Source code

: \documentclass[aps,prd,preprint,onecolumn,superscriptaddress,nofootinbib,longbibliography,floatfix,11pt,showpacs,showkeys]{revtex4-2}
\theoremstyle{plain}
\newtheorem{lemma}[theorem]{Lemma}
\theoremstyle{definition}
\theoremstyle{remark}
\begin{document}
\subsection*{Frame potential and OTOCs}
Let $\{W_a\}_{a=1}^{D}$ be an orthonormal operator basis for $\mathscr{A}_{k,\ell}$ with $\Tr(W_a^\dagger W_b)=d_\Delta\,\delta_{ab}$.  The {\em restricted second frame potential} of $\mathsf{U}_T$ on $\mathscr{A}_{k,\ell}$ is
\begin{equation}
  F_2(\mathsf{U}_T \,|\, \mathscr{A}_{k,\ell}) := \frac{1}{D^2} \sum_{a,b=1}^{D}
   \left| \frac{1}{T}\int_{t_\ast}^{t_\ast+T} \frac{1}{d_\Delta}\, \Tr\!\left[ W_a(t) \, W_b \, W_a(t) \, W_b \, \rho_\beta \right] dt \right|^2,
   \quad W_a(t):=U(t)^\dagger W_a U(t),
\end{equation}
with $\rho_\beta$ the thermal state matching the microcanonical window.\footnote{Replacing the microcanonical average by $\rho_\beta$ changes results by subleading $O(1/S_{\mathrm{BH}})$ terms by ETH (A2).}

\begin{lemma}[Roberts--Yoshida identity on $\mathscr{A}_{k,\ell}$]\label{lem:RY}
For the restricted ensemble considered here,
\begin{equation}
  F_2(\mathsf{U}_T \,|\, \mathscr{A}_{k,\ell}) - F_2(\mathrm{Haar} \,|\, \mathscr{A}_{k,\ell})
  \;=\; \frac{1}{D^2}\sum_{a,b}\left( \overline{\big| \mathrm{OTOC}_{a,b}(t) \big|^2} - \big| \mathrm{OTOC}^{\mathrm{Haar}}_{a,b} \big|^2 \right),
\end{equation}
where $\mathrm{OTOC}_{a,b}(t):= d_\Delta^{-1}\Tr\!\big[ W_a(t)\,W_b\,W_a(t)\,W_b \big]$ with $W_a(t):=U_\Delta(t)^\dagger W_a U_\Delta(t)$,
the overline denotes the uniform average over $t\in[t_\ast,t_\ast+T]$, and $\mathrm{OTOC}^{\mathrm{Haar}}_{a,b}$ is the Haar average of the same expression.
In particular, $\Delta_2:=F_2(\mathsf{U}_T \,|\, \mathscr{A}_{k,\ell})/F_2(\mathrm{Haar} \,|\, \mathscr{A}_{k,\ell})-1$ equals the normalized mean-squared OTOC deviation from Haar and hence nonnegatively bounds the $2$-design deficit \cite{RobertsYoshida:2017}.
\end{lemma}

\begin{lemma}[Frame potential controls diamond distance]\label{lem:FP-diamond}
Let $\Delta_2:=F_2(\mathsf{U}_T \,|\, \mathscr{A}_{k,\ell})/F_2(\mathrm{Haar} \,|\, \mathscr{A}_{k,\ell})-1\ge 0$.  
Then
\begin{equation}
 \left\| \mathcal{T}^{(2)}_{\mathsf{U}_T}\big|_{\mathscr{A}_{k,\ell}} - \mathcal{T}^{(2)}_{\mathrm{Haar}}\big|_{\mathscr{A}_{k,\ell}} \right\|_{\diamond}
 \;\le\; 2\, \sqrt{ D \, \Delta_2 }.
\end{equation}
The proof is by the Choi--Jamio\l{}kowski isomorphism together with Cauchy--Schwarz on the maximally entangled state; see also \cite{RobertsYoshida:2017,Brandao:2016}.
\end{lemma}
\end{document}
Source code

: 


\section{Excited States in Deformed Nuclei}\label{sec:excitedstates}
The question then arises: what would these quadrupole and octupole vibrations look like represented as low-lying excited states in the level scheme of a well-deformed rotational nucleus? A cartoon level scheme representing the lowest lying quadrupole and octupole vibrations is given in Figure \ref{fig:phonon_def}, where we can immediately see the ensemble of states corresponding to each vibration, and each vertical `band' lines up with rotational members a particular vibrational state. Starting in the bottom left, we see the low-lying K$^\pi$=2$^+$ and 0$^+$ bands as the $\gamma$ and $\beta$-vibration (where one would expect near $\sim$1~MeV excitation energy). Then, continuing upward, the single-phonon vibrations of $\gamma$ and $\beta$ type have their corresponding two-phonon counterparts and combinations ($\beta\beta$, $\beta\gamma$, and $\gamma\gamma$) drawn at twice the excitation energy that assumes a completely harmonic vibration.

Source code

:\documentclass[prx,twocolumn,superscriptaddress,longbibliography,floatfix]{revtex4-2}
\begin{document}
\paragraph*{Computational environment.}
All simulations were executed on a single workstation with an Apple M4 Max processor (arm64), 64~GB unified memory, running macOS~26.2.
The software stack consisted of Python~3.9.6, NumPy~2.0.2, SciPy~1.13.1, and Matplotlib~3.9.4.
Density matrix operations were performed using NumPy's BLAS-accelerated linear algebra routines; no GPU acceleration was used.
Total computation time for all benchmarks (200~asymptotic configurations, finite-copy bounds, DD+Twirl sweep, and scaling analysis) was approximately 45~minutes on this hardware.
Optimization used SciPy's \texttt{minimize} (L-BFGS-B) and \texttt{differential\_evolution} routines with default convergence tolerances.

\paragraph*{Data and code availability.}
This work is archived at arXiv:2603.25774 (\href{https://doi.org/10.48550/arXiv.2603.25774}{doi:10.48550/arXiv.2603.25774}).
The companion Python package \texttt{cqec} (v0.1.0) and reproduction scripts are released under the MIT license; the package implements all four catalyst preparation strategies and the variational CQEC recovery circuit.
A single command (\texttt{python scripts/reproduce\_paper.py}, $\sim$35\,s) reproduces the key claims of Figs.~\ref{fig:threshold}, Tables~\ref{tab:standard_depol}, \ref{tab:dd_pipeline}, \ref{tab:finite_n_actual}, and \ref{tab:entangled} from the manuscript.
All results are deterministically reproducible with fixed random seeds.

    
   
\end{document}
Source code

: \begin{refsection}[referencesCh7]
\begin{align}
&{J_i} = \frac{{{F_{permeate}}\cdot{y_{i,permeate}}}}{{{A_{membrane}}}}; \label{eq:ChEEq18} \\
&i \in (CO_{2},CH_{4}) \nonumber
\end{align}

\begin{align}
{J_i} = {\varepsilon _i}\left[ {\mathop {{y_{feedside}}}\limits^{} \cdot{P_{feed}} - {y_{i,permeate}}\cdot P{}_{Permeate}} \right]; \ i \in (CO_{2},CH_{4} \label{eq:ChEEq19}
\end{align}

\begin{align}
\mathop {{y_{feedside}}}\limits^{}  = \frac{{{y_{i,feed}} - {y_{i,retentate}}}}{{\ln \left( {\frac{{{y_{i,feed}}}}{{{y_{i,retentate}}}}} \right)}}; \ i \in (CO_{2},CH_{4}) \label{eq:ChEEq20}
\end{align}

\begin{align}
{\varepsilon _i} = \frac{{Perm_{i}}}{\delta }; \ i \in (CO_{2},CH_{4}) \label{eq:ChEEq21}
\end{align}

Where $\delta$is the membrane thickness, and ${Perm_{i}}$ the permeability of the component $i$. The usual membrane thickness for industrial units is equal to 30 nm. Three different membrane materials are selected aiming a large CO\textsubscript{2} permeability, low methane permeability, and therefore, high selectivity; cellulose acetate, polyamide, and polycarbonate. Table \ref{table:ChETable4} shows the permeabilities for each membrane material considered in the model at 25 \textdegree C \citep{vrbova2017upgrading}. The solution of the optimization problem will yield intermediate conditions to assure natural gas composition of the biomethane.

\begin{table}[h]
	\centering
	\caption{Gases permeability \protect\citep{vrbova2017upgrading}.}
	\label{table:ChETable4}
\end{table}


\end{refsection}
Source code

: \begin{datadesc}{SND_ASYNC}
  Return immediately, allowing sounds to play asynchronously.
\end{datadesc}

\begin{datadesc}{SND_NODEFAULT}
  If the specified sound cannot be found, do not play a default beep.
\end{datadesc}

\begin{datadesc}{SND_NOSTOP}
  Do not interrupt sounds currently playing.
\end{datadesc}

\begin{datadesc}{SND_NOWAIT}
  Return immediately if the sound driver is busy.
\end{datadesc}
++++++++++++++++++++
Search the material above for the word "right", and return each line that holds it.

YOUR SOLUTION:
   \left| \frac{1}{T}\int_{t_\ast}^{t_\ast+T} \frac{1}{d_\Delta}\, \Tr\!\left[ W_a(t) \, W_b \, W_a(t) \, W_b \, \rho_\beta \right] dt \right|^2,
  \;=\; \frac{1}{D^2}\sum_{a,b}\left( \overline{\big| \mathrm{OTOC}_{a,b}(t) \big|^2} - \big| \mathrm{OTOC}^{\mathrm{Haar}}_{a,b} \big|^2 \right),
 \left\| \mathcal{T}^{(2)}_{\mathsf{U}_T}\big|_{\mathscr{A}_{k,\ell}} - \mathcal{T}^{(2)}_{\mathrm{Haar}}\big|_{\mathscr{A}_{k,\ell}} \right\|_{\diamond}
{J_i} = {\varepsilon _i}\left[ {\mathop {{y_{feedside}}}\limits^{} \cdot{P_{feed}} - {y_{i,permeate}}\cdot P{}_{Permeate}} \right]; \ i \in (CO_{2},CH_{4} \label{eq:ChEEq19}
\mathop {{y_{feedside}}}\limits^{}  = \frac{{{y_{i,feed}} - {y_{i,retentate}}}}{{\ln \left( {\frac{{{y_{i,feed}}}}{{{y_{i,retentate}}}}} \right)}}; \ i \in (CO_{2},CH_{4}) \label{eq:ChEEq20}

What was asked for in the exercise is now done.